### Task to complete:
Examine the material below. Gather every line in which the string "individual" appears.

═════ Information given ═════

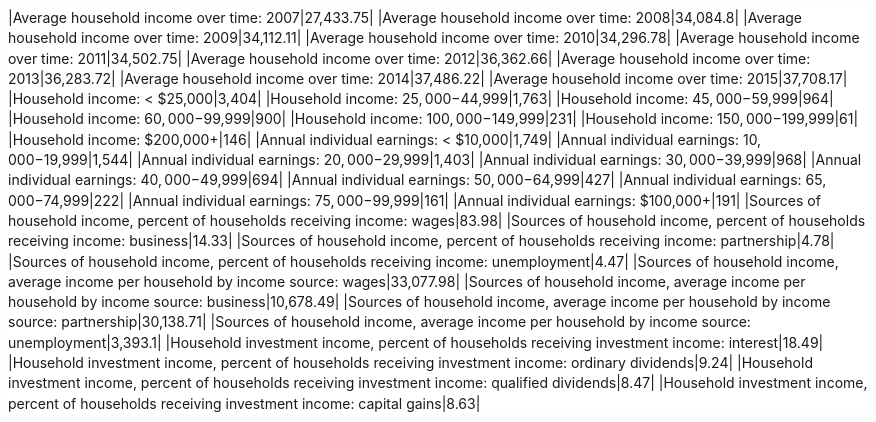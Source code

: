 |Average household income over time: 2007|27,433.75|
|Average household income over time: 2008|34,084.8|
|Average household income over time: 2009|34,112.11|
|Average household income over time: 2010|34,296.78|
|Average household income over time: 2011|34,502.75|
|Average household income over time: 2012|36,362.66|
|Average household income over time: 2013|36,283.72|
|Average household income over time: 2014|37,486.22|
|Average household income over time: 2015|37,708.17|
|Household income: < $25,000|3,404|
|Household income: $25,000-$44,999|1,763|
|Household income: $45,000-$59,999|964|
|Household income: $60,000-$99,999|900|
|Household income: $100,000-$149,999|231|
|Household income: $150,000-$199,999|61|
|Household income: $200,000+|146|
|Annual individual earnings: < $10,000|1,749|
|Annual individual earnings: $10,000-$19,999|1,544|
|Annual individual earnings: $20,000-$29,999|1,403|
|Annual individual earnings: $30,000-$39,999|968|
|Annual individual earnings: $40,000-$49,999|694|
|Annual individual earnings: $50,000-$64,999|427|
|Annual individual earnings: $65,000-$74,999|222|
|Annual individual earnings: $75,000-$99,999|161|
|Annual individual earnings: $100,000+|191|
|Sources of household income, percent of households receiving income: wages|83.98|
|Sources of household income, percent of households receiving income: business|14.33|
|Sources of household income, percent of households receiving income: partnership|4.78|
|Sources of household income, percent of households receiving income: unemployment|4.47|
|Sources of household income, average income per household by income source: wages|33,077.98|
|Sources of household income, average income per household by income source: business|10,678.49|
|Sources of household income, average income per household by income source: partnership|30,138.71|
|Sources of household income, average income per household by income source: unemployment|3,393.1|
|Household investment income, percent of households receiving investment income: interest|18.49|
|Household investment income, percent of households receiving investment income: ordinary dividends|9.24|
|Household investment income, percent of households receiving investment income: qualified dividends|8.47|
|Household investment income, percent of households receiving investment income: capital gains|8.63|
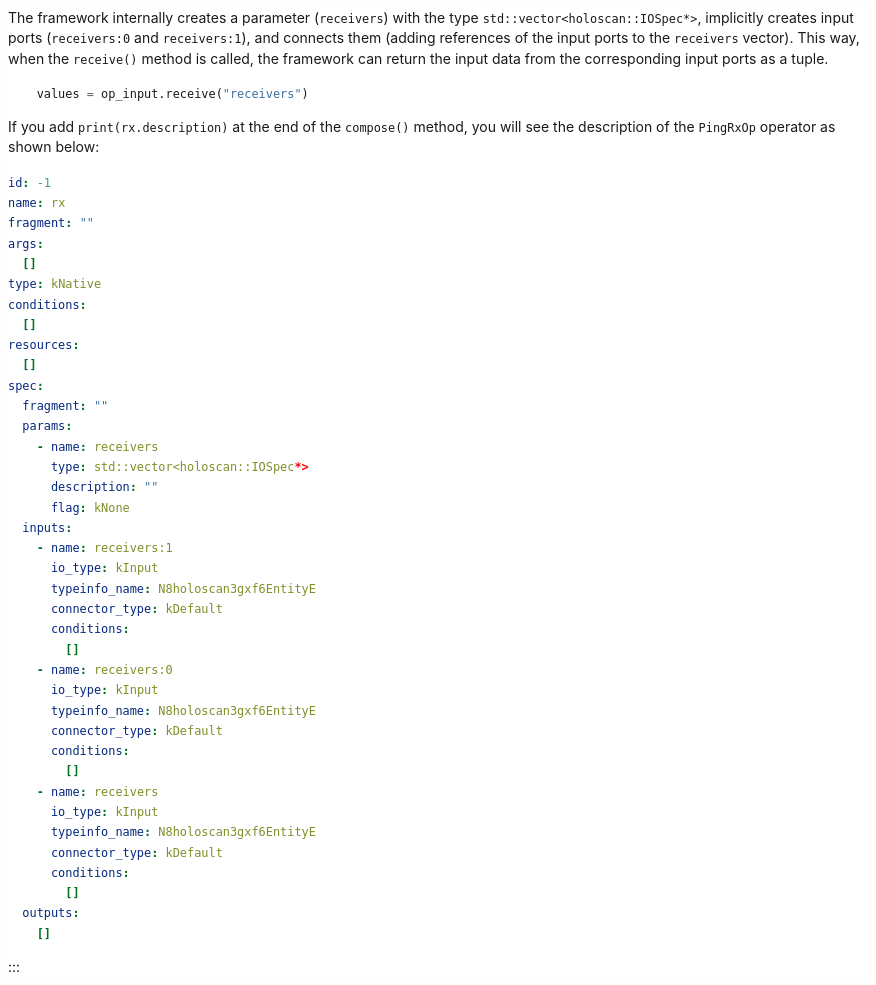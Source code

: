 The framework internally creates a parameter (`receivers`) with the type `std::vector<holoscan::IOSpec*>`, implicitly creates input ports (`receivers:0` and `receivers:1`), and connects them (adding references of the input ports to the `receivers` vector). This way, when the `receive()` method is called, the framework can return the input data from the corresponding input ports as a tuple.

```python
    values = op_input.receive("receivers")
```

If you add `print(rx.description)` at the end of the `compose()` method, you will see the description of the `PingRxOp` operator as shown below:

```yaml
id: -1
name: rx
fragment: ""
args:
  []
type: kNative
conditions:
  []
resources:
  []
spec:
  fragment: ""
  params:
    - name: receivers
      type: std::vector<holoscan::IOSpec*>
      description: ""
      flag: kNone
  inputs:
    - name: receivers:1
      io_type: kInput
      typeinfo_name: N8holoscan3gxf6EntityE
      connector_type: kDefault
      conditions:
        []
    - name: receivers:0
      io_type: kInput
      typeinfo_name: N8holoscan3gxf6EntityE
      connector_type: kDefault
      conditions:
        []
    - name: receivers
      io_type: kInput
      typeinfo_name: N8holoscan3gxf6EntityE
      connector_type: kDefault
      conditions:
        []
  outputs:
    []
```
:::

═════

### Written response:
|Annual individual earnings: < $10,000|1,749|
|Annual individual earnings: $10,000-$19,999|1,544|
|Annual individual earnings: $20,000-$29,999|1,403|
|Annual individual earnings: $30,000-$39,999|968|
|Annual individual earnings: $40,000-$49,999|694|
|Annual individual earnings: $50,000-$64,999|427|
|Annual individual earnings: $65,000-$74,999|222|
|Annual individual earnings: $75,000-$99,999|161|
|Annual individual earnings: $100,000+|191|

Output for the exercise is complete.